By Je’Don Holloway Talley
For the Birmingham Times
Renowned Birmingham yoga teacher Akasha Ellis knows about journeys, both physical and spiritual. At age 16, he set out for India on the advice of his guru.
“I left [Virginia] as a senior in high school,” he said. “I did not graduate. … I was a little troubled as a youth, and I think that was his way of giving me advice. … He said, ‘You should go and see what else the world has going on.’ I went, and I stayed and studied under [a yoga master] for a year.”
Now many come to study under 49-year-old Ellis, owner of Birmingham Yoga in Forest Park and director of the facility’s teacher-training program.
Ellis absorbed more than just the teachings of yoga while in India; he also learned lessons about gratitude.

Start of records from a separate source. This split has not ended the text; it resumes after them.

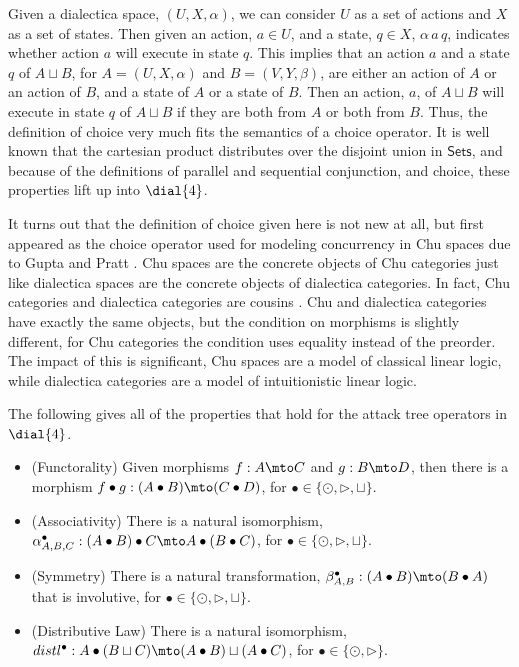 Given a dialectica space, $(U, X, \alpha)$, we can consider $U$ as a
set of actions and $X$ as a set of states.  Then given an action, $a
\in U$, and a state, $q \in X$, $\alpha\,a\,q$, indicates whether
action $a$ will execute in state $q$.  This implies that an action $a$
and a state $q$ of $A \sqcup B$, for $A = (U , X , \alpha)$ and $B =
(V , Y , \beta)$, are either an action of $A$ or an action of $B$, and
a state of $A$ or a state of $B$.  Then an action, $a$, of $A \sqcup
B$ will execute in state $q$ of $A \sqcup B$ if they are both from $A$
or both from $B$.  Thus, the definition of choice very much fits the
semantics of a choice operator.  It is well known that the cartesian
product distributes over the disjoint union in $\mathsf{Sets}$, and
because of the definitions of parallel and sequential conjunction, and
choice, these properties lift up into $\dial{4}$.

It turns out that the definition of choice given here is not new at
all, but first appeared as the choice operator used for modeling
concurrency in Chu spaces due to Gupta and Pratt \cite{Gupta:1994}.
Chu spaces are the concrete objects of Chu categories just like
dialectica spaces are the concrete objects of dialectica categories.
In fact, Chu categories and dialectica categories are cousins
\cite{dePaiva:2006b}.  Chu and dialectica categories have exactly the
same objects, but the condition on morphisms is slightly different,
for Chu categories the condition uses equality instead of the
preorder.  The impact of this is significant, Chu spaces are a model
of classical linear logic, while dialectica categories are a model of
intuitionistic linear logic.  

The following gives all of the properties that hold for the attack
tree operators in $\dial{4}$.
\begin{lemma}
  \label{lemma:properties_of_the_attack_tree_operators_in_dial4}
  \begin{itemize}
  \item[] (Functorality) Given morphisms $f : A \mto C$ and
    $g : B \mto D$, then there is a morphism $f \bullet g : (A \bullet B) \mto (C \bullet D)$, for $\bullet \in \{\odot, \rhd, \sqcup\}$.\\[-5px]
  \item[] (Associativity) There is a natural isomorphism, $\alpha^\bullet_{A,B,C} : (A \bullet B) \bullet C \mto A \bullet (B \bullet C)$, for $\bullet \in \{\odot, \rhd, \sqcup\}$.\\[-5px]
  \item[] (Symmetry) There is a natural transformation, $\beta^\bullet_{A,B} : (A \bullet B) \mto (B \bullet A)$ that is involutive, for $\bullet \in \{\odot, \rhd, \sqcup\}$.\\[-5px]
  \item[] (Distributive Law) There is a natural isomorphism, $distl^\bullet : A \bullet (B \sqcup C) \mto (A \bullet B) \sqcup (A \bullet C)$, for $\bullet \in \{\odot, \rhd\}$.\\[-5px]
  \end{itemize}
\end{lemma}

“It was a way of becoming grateful for the things we take for granted in the U.S.,” he said. “[There is extreme] poverty in India, and they still have gratitude when they have nothing. As a young man, you’re concerned about your car, your girlfriend, what party you’re going to go to. [People I saw in India] didn’t have access to drinking water, didn’t have shelter. [My time overseas] put everything in perspective. It gave me a different outlook on what to complain about.”
After eight years of living and teaching in India, Ellis returned to the U.S. in 2000 as a single father with a broken heart.

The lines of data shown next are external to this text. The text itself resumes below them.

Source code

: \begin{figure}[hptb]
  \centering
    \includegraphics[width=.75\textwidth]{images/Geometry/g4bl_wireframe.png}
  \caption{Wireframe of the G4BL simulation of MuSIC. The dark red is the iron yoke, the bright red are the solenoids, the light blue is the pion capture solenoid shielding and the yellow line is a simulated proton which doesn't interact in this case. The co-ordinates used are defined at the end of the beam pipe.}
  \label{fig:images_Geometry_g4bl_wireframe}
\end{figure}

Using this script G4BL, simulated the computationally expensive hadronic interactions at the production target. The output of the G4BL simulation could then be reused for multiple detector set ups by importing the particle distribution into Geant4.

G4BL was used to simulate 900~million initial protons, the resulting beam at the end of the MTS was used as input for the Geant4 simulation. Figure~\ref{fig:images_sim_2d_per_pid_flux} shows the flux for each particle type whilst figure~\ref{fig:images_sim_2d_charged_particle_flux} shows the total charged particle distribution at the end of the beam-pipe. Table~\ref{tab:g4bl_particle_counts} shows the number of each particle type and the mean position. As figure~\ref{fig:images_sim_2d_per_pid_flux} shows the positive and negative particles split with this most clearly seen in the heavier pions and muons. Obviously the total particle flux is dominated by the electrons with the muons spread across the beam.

“I was going through a divorce, hurting,” he said. “I needed to heal. I started teaching at the Golden Temple in Birmingham in 2000.”

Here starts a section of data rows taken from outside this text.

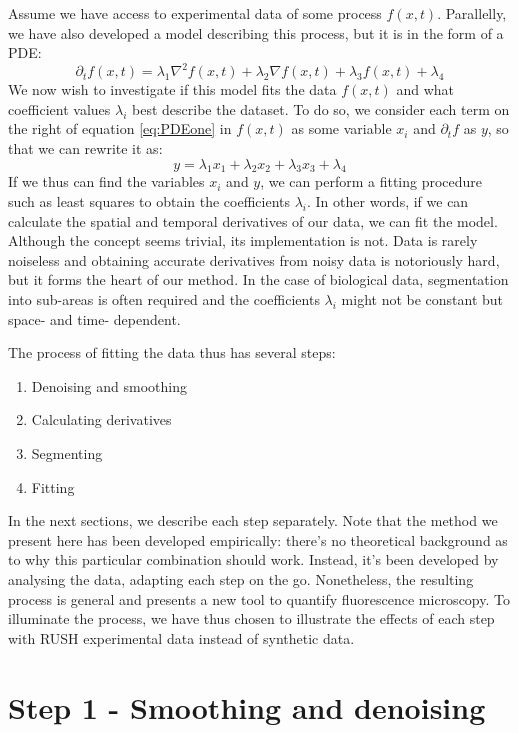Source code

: \documentclass{Dissertate}
\providecommand{\tightlist}{%
  \setlength{\itemsep}{0pt}\setlength{\parskip}{0pt}}
\begin{document}
Assume we have access to experimental data of some process \(f(x,t)\).
Parallelly, we have also developed a model describing this process, but
it is in the form of a PDE: 
\begin{equation}
	\label{eq:PDEone}
	\partial_t f(x,t) = \lambda_1 \nabla^2f(x,t)+\lambda_2\nabla f(x,t) +\lambda_3 f(x,t) +\lambda_4
\end{equation} 
We now wish to investigate if this model fits the data \(f(x,t)\) and what coefficient values \(\lambda_i\) best describe the dataset.
To do so, we consider each term on the right of equation \ref{eq:PDEone} in \(f(x,t)\) as some variable \(x_i\) and \(\partial_t f\) as \(y\),
so that we can rewrite it as: \[
y = \lambda_1 x_1+\lambda_2x_2 +\lambda_3 x_3 +\lambda_4
\]
If we thus can find the variables \(x_i\) and \(y\), we can perform a
fitting procedure such as least squares to obtain the coefficients
\(\lambda_i\). In other words, if we can calculate the spatial and
temporal derivatives of our data, we can fit the model. Although the
concept seems trivial, its implementation is not. Data is rarely
noiseless and obtaining accurate derivatives from noisy data is
notoriously hard, but it forms the heart of our method. In the case of biological data, segmentation into sub-areas is often required and the coefficients \(\lambda_i\) might
not be constant but space- and time- dependent. 

\newpage
The process of fitting the data thus has several steps:

\begin{enumerate}
\def\labelenumi{\arabic{enumi}.}
\tightlist
\item
  Denoising and smoothing
\item
  Calculating derivatives
\item
  Segmenting
\item
  Fitting
\end{enumerate}

In the next sections, we describe each step separately. Note that the
method we present here has been developed empirically: there's no
theoretical background as to why this particular combination should work. Instead, it's been developed by analysing the data,
adapting each step on the go. Nonetheless, the resulting process is general and presents a new tool to quantify fluorescence microscopy. To illuminate the process, we have thus chosen to illustrate the effects of each step with RUSH experimental data instead of synthetic data.


\hypertarget{step-1---smoothing-and-denoising}{%
\section{Step 1 - Smoothing and
denoising}\label{step-1---smoothing-and-denoising}}
\end{document}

Teaching Ashtanga and Kundalini yoga classes helped him deal with the pain: “It doesn’t get rid of the pain, per se, but it brings a union with you and whatever your circumstances are and decreases the separation, which is what the pain is—pain is separation.”
While at Birmingham Yoga, Ellis helped create the Yoga Alliance 200-hour teacher-training program, which has developed several practitioners. He also offers several retreats and workshops and teacher trainings throughout the year.
One of the main things Ellis encourages is focus.
“When you focus your mind on an object—be it your breath, a chant, a word, even where your eyes are going—that captures the mind. In that moment, you have fewer thoughts. When there are fewer thoughts, the mind settles … and then you get a sense of clarity, you get a sense of peace,” he said.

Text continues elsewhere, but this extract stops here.